▸ **ENTRIES PROVIDED**
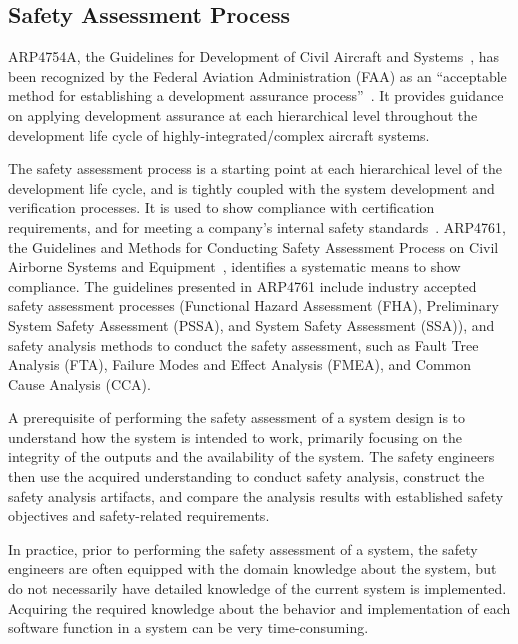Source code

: \subsection{Safety Assessment Process}
\label{subsec:process}

ARP4754A, the Guidelines for Development of Civil Aircraft and Systems~\cite{SAE:ARP4754A}, has been recognized by the Federal Aviation Administration (FAA) as an ``acceptable method for establishing a development assurance process''~\cite{AC:20-174}. It provides guidance on applying development assurance at each hierarchical level throughout the development life cycle of highly-integrated/complex aircraft systems.


The safety assessment process is a starting point at each hierarchical level of the development life cycle, and is tightly coupled with the system development and verification processes. It is used to show compliance with certification requirements, and for meeting a company's internal safety standards~\cite{SAE:ARP4754A}. ARP4761, the Guidelines and Methods for Conducting Safety Assessment Process on Civil Airborne Systems and Equipment~\cite{SAE:ARP4761},  identifies a systematic means to show compliance. The guidelines presented in ARP4761 include industry accepted safety assessment processes (Functional Hazard Assessment (FHA), Preliminary System Safety Assessment (PSSA), and System Safety Assessment (SSA)), and safety analysis methods to conduct the safety assessment, 
such as Fault Tree Analysis (FTA), Failure Modes and Effect Analysis (FMEA), and Common Cause Analysis (CCA).

A prerequisite of performing the safety assessment of a system design is to understand how the system is intended to work, primarily focusing on the integrity of the outputs and the availability of the system. The safety engineers then use the acquired understanding to conduct safety analysis, construct the safety analysis artifacts, and compare the analysis results with established safety objectives and safety-related requirements. 

In practice, prior to performing the safety assessment of a system, the safety engineers are often equipped with the domain knowledge about the system, but do not necessarily have detailed knowledge of the current system is implemented. Acquiring the required knowledge about the behavior and implementation of each software function in a system can be very time-consuming.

▸ **TASK REQUIREMENTS**
Find the word "life" in the entries above and gather every line that holds it.

▸ **WRITTEN ANSWER**
ARP4754A, the Guidelines for Development of Civil Aircraft and Systems~\cite{SAE:ARP4754A}, has been recognized by the Federal Aviation Administration (FAA) as an ``acceptable method for establishing a development assurance process''~\cite{AC:20-174}. It provides guidance on applying development assurance at each hierarchical level throughout the development life cycle of highly-integrated/complex aircraft systems.
The safety assessment process is a starting point at each hierarchical level of the development life cycle, and is tightly coupled with the system development and verification processes. It is used to show compliance with certification requirements, and for meeting a company's internal safety standards~\cite{SAE:ARP4754A}. ARP4761, the Guidelines and Methods for Conducting Safety Assessment Process on Civil Airborne Systems and Equipment~\cite{SAE:ARP4761},  identifies a systematic means to show compliance. The guidelines presented in ARP4761 include industry accepted safety assessment processes (Functional Hazard Assessment (FHA), Preliminary System Safety Assessment (PSSA), and System Safety Assessment (SSA)), and safety analysis methods to conduct the safety assessment, 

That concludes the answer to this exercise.